Nota di Ulderico Nisticò sul Teatro di Soverato

uldericoIl pezzo sul teatro apparso a p. 27 del 4.11.2015 sulla Gazzetta del Sud mi spinge a due indispensabili precisazioni, qui espresse per la verità dei fatti.

Nella primavera del 2014, sotto la gestione commissariale di Virginia Rizzo, il Comitato Eventi, organo comunale, ha dato vita a otto manifestazioni della Rassegna “Salviamo le palme”, sei delle quali tenutesi a Teatro; tutte dovute a volontariato di autori e registi e attori e collaboratori, e senza spese per il Comune, che partecipò mettendo a disposizione la struttura; anzi con un ricavo, subito versato nelle casse municipali. Ciò, a tutti noto, non può essere ignorato o passato sotto silenzio.

Lo scorso settembre 2015 un gruppo di persone, che qui ora non ritengo di nominare, ha offerto, in colloquio con il sindaco Alecci, di mettere in atto spettacoli e manifestazioni, con finalità solo umanitarie e senza alcun guadagno dei proponenti, richiedendo al Comune la disponibilità gratuita di teatro e altri luoghi pubblici. A tutt’oggi, non è stata data risposta, Non si comprende lamentare la mancanza di fondi, quando non si prende in considerazione la possibilità di operare senza richiesta di denaro e senza impegno finanziario comunale.

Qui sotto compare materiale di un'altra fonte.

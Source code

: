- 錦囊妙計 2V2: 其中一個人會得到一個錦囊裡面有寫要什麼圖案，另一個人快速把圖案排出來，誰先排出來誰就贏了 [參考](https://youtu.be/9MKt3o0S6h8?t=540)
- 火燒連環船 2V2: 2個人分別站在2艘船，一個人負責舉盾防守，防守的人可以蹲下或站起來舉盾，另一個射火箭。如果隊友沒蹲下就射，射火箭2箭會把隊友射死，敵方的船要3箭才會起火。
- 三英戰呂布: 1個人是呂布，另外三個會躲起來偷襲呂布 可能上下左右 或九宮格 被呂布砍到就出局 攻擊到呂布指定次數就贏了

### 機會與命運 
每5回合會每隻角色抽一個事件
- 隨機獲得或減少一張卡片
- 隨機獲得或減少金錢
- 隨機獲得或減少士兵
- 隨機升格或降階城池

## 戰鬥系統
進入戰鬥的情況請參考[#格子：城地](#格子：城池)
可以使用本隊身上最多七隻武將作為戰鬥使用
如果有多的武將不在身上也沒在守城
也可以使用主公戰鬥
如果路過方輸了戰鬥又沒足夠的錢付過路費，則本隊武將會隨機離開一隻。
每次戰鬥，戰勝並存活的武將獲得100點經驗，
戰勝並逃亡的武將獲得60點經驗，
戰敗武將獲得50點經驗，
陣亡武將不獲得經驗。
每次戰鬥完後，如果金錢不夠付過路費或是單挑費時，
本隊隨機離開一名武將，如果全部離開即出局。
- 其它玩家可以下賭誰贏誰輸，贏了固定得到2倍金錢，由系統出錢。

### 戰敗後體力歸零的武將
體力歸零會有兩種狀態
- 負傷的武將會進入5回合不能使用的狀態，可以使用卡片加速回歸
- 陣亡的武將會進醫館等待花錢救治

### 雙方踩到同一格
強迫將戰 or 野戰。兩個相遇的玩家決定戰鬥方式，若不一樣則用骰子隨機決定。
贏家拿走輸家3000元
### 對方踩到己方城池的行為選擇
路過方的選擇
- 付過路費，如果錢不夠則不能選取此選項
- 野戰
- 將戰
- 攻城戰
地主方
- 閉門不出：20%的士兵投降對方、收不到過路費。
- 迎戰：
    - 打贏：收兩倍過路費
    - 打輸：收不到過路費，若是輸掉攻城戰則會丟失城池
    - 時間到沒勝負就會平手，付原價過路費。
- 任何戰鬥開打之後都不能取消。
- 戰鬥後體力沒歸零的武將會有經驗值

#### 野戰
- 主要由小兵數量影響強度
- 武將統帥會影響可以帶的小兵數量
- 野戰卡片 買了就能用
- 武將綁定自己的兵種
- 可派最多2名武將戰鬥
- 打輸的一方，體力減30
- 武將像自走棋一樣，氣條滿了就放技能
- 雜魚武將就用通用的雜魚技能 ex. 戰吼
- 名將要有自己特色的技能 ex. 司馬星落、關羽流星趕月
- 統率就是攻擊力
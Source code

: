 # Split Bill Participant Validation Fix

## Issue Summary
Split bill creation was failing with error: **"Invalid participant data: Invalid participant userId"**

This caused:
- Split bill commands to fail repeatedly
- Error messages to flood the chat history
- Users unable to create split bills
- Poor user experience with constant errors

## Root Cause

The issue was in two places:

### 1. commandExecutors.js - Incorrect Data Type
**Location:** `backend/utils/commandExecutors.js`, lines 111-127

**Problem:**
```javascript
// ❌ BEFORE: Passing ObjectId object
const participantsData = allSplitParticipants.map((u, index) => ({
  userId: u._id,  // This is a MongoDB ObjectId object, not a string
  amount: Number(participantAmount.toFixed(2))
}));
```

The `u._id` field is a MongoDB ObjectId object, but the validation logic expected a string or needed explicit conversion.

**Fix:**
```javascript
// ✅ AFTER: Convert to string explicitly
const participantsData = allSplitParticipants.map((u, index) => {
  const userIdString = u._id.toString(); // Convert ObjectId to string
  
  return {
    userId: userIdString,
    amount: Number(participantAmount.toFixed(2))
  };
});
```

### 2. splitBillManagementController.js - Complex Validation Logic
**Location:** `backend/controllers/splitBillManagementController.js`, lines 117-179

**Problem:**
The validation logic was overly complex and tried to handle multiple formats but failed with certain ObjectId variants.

Quanto alla garanzia di qualità teatrale e culturale del gruppo suddetto, solo chi è rimasto assente dalla storia recente di Soverato potrebbe disconoscere il successo di pubblico e di critica delle numerose e imponenti manifestazioni tenutesi a Soverato Vecchia, a Soverato Superiore o nello stesso Teatro comunale.